Jetzt hake ich „Dänemark 25“ für dieses Jahr ab und widme mich dem Sommer hier bei mir. Die Freude kribbelt noch ein wenig in mir herum und das darf sie auch. Muss ja keiner wissen.

Dankbar bin ich, dass ich mir einen Urlaub am Meer leisten kann. Entschlossen bin ich, daran zu glauben, dass ich nächstes Jahr noch fit genug sein werde und die allgemeine Weltlage einen unbeschwerten Urlaub zulassen wird. Na ja, meine Unbeschwertheit ist eher eine künstliche und selbst gemachte. Obwohl ich das Unheil (oder die Unheile😉, sind ja echt mehrere) deutlich erkenne, will ich mich trotzdem nicht von Ängsten und Befürchtungen einfangen lassen. Ich kann ja doch nichts oder kaum etwas ändern.

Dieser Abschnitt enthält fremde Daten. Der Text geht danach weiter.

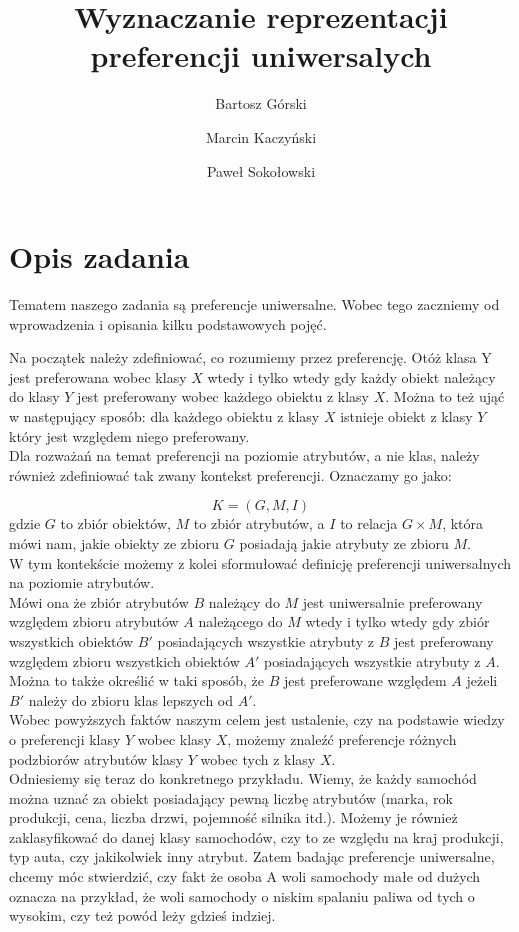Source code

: \documentclass[a4paper,12pt]{article}
\title{Wyznaczanie reprezentacji preferencji uniwersalych}
\author{Bartosz Górski \and Marcin Kaczyński \and Paweł Sokołowski}
\begin{document}
\maketitle

\section{Opis zadania} 
Tematem naszego zadania są preferencje uniwersalne. Wobec tego zaczniemy od wprowadzenia i opisania kilku podstawowych pojęć.

Na początek należy zdefiniować, co rozumiemy przez preferencję. Otóż klasa Y jest preferowana wobec klasy $X$ wtedy i tylko wtedy gdy każdy obiekt należący do klasy $Y$ jest preferowany wobec każdego obiektu z klasy $X$. Można to też ująć w następujący sposób: dla każdego obiektu z klasy $X$ istnieje obiekt z klasy $Y$ który jest względem niego preferowany.  \\

Dla rozważań na temat preferencji na poziomie atrybutów, a nie klas, należy również zdefiniować tak zwany kontekst preferencji. Oznaczamy go jako:

			$$K = (G,M,I)$$
gdzie $G$ to zbiór obiektów, $M$ to zbiór atrybutów, a $I$ to relacja $G \times M$, która mówi nam, jakie obiekty ze zbioru $G$ posiadają jakie atrybuty ze zbioru $M$. \\

W tym kontekście możemy z kolei sformułować definicję preferencji uniwersalnych na poziomie atrybutów.  \\

Mówi ona że zbiór atrybutów $B$ należący do $M$ jest uniwersalnie preferowany względem zbioru atrybutów $A$ należącego do $M$ wtedy i tylko wtedy gdy zbiór wszystkich obiektów $B'$ posiadających wszystkie atrybuty z $B$ jest preferowany względem zbioru wszystkich obiektów $A'$ posiadających wszystkie atrybuty z $A$. Można to także określić w taki sposób, że $B$ jest preferowane względem $A$ jeżeli $B'$ należy do zbioru klas lepszych od $A'$. \\

Wobec powyższych faktów naszym celem jest ustalenie, czy na podstawie wiedzy o preferencji klasy $Y$ wobec klasy $X$, możemy znaleźć preferencje różnych podzbiorów atrybutów klasy $Y$ wobec tych z klasy $X$. \\

Odniesiemy się teraz do konkretnego przykładu. Wiemy, że każdy samochód można uznać za obiekt posiadający pewną liczbę atrybutów (marka, rok produkcji, cena, liczba drzwi, pojemność silnika itd.). Możemy je również zaklasyfikować do danej klasy samochodów, czy to ze względu na kraj produkcji, typ auta, czy jakikolwiek inny atrybut. Zatem badając preferencje uniwersalne, chcemy móc stwierdzić, czy fakt że osoba A woli samochody małe od dużych oznacza na przykład, że woli samochody o niskim spalaniu paliwa od tych o wysokim, czy też powód leży gdzieś indziej.
\end{document}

Gestern sah ich „Die Welle“. Ich kannte den Film natürlich schon. 2008 erlebte ich ihn allerdings nicht als so aktuell wie heute. Eindrucksvoll wird gezeigt, wie sich eine Gesellschaft ganz schnell nach ganz rechts bewegen kann.

https://www.ardmediathek.de/video/filme/die-welle-oder-drama/one/Y3JpZDovL3dkci5kZS9CZWl0cmFnLXNvcGhvcmEtNDZkMTgzZDQtZmExZi00ZmU3LWI4ZTktZTg4ZWQ5N2E0OTJm

https://de.wikipedia.org/wiki/Die_Welle_(2008)

Um wieder auf meine heimische Idylle zu kommen: Meine neue Markise tut jetzt das, was sie tun soll. Meine Terrasse wird wunderbar herrlich von ihr beschattet und um ein paar Grad abgekühlt. Ist das nicht schön? Ich werde dort gleich Kirschen essen und die Füße in eine Wasserschüssel stellen. Wenn ich wollte könnte ich mir sogar mit meiner White Noise Machine https://www.youtube.com/watch?v=sqI2DpthNZo, die ich mir als akustisches Bollwerk gegen die Fernsehgeräusche von nebenan anschaffte, also mit diesem kleinen Gerät könnte ich mir das Meer in den Garten hohlen. Oder den Wald. Oder den Zug. Oder den Regen. Oder nur Geräuschkulisse. Ganz nach Belieben. Ob ich will, weiß ich jetzt noch nicht. Bei 30 Grad Hitze geht eben das Entscheiden etwas langsamer bei mir. Aber🍒 Kirschen 🍒esse ich, daran ist nicht zu rütteln.

24. Juni 24

Die Zeit verdreht sich am Johannistag und ich stemme mich ihr entgegen. Um 4.30 Uhr radele ich der Sonne entgegen, dann schlafe ich um 7.00 Uhr wieder ein und das bringt gar nichts. Mittags fühlt sich wattig an und der Elan ist hin. Egal, ich wollte ja sowieso Urlaub zu Hause machen. Das heißt, ich mache es wie immer, aber mit einem großen ICH DARF! Ich muss gar nichts und das funktioniert ja auch.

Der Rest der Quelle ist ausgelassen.